──────── RECORDS TO USE
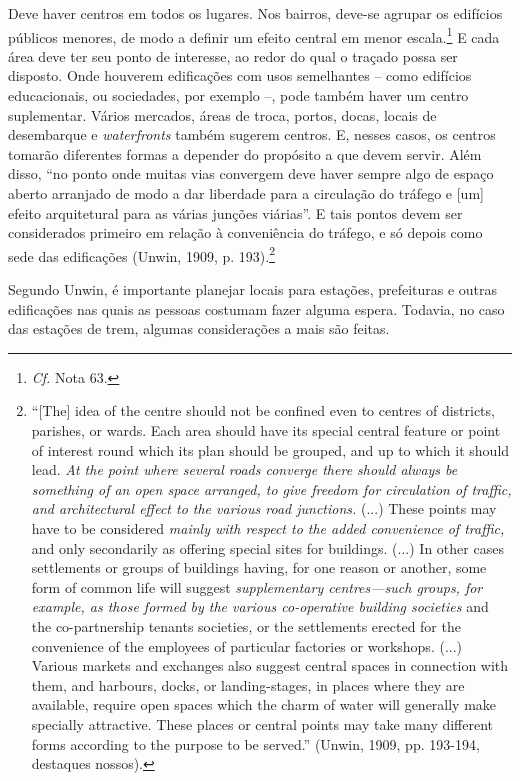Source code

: \documentclass[12pt, a4paper]{book} %
\begin{document}
        Deve haver centros em todos os lugares. Nos bairros, deve-se agrupar os edifícios públicos menores, de modo a definir um efeito central em menor escala.\footnote[65]{\textit{Cf.} Nota 63.} E cada área deve ter seu ponto de interesse, ao redor do qual o traçado possa ser disposto. Onde houverem edificações com usos semelhantes – como edifícios educacionais, ou sociedades, por exemplo –, pode também haver um centro suplementar. Vários mercados, áreas de troca, portos, docas, locais de desembarque e \textit{waterfronts} também sugerem centros. E, nesses casos, os centros tomarão diferentes formas a depender do propósito a que devem servir. Além disso, ``no ponto onde muitas vias convergem deve haver sempre algo de espaço aberto arranjado de modo a dar liberdade para a circulação do tráfego e [um] efeito arquitetural para as várias junções viárias''. E tais pontos devem ser considerados primeiro em relação à conveniência do tráfego, e só depois como sede das edificações (Unwin, 1909, p. 193).\footnote[66]{``[The] idea of the centre should not be confined even to centres of districts, parishes, or wards. Each area should have its special central feature or point of interest round which its plan should be grouped, and up to which it should lead. \textit{At the point where several roads converge there should always be something of an open space arranged, to give freedom for circulation of traffic, and architectural effect to the various road junctions.} (...) These points may have to be considered \textit{mainly with respect to the added convenience of traffic,} and only secondarily as offering special sites for buildings. (...) In other cases settlements or groups of buildings having, for one reason or another, some form of common life will suggest \textit{supplementary centres—such groups, for example, as those formed by the various co-operative building societies} and the co-partnership tenants societies, or the settlements erected for the convenience of the employees of particular factories or workshops. (...) Various markets and exchanges also suggest central spaces in connection with them, and harbours, docks, or landing-stages, in places where they are available, require open spaces which the charm of water will generally make specially attractive. These places or central points may take many different forms according to the purpose to be served.''  (Unwin, 1909, pp. 193-194, destaques nossos).}

        Segundo Unwin, é importante planejar locais para estações, prefeituras e outras edificações nas quais as pessoas costumam fazer alguma espera. Todavia, no caso das estações de trem, algumas considerações a mais são feitas. 
\end{document}
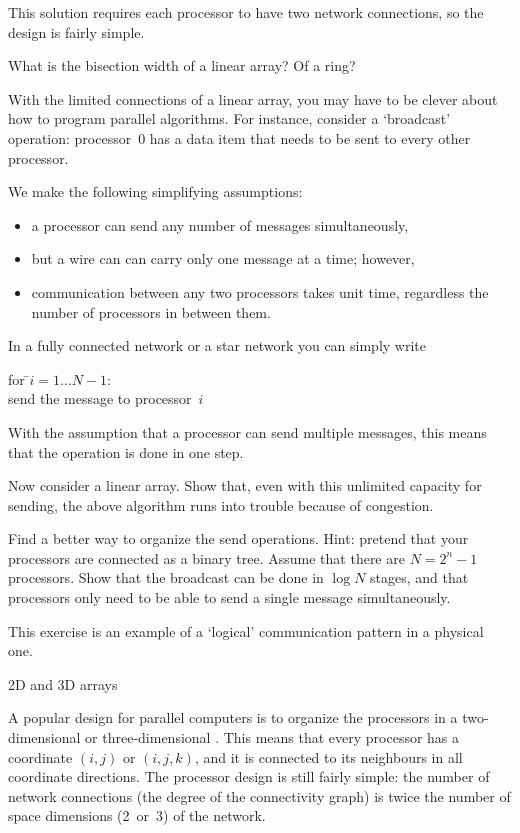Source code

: This solution requires each processor to have two network connections,
so the design is fairly simple.

\begin{exercise}
  What is the bisection width of a linear array? Of a ring?
\end{exercise}

\begin{exercise}
  With the limited connections of a linear array, you may have to be
  clever about how to program parallel algorithms. For instance,
  consider a `broadcast' operation: processor~$0$ has a data item that
  needs to be sent to every other processor. 

  We make the following simplifying assumptions:
  \begin{itemize}
  \item a processor can send any number of messages simultaneously,
  \item but a wire can can carry only one message at a time; however,
    \item communication between any two processors takes unit time,
      regardless the number of processors in between them.
  \end{itemize}

  In a fully connected network or a star network
  you can simply write
  \begin{tabbing}
    for \=$i=1\ldots N-1$:\\ \>send the message to processor~$i$
  \end{tabbing}
  With the assumption that a processor can send multiple messages,
  this means that the operation is done in one step.

  Now consider a linear array. Show that, even with this unlimited capacity for
  sending, the above algorithm runs into trouble because of congestion.

  Find a better way to organize the send operations. Hint: pretend
  that your processors are connected as a binary tree. Assume that
  there are $N=2^n-1$ processors.
  Show that the broadcast can be done in $\log N$ stages, and that
  processors only need to be able to send a single message simultaneously.
\end{exercise}
This exercise is an example of  a
`logical' communication pattern in a physical one.

 {2D and 3D arrays}

A popular design for parallel computers is to organize the processors
in a two-dimensional or three-dimensional .
This means that every processor has a coordinate $(i,j)$ or $(i,j,k)$,
and it is connected to its neighbours in all coordinate directions.
The processor design is still fairly simple: the number of network
connections (the degree of the connectivity graph) is twice the number
of space dimensions (2~or~3) of the network.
────────────────
**EXERCISE OBJECTIVE:** Each line of the data above containing the string "begin" is to be copied.

**EXERCISE ANSWER:**
\begin{document}
\begin{exercise}
\begin{exercise}
  \begin{itemize}
  \begin{tabbing}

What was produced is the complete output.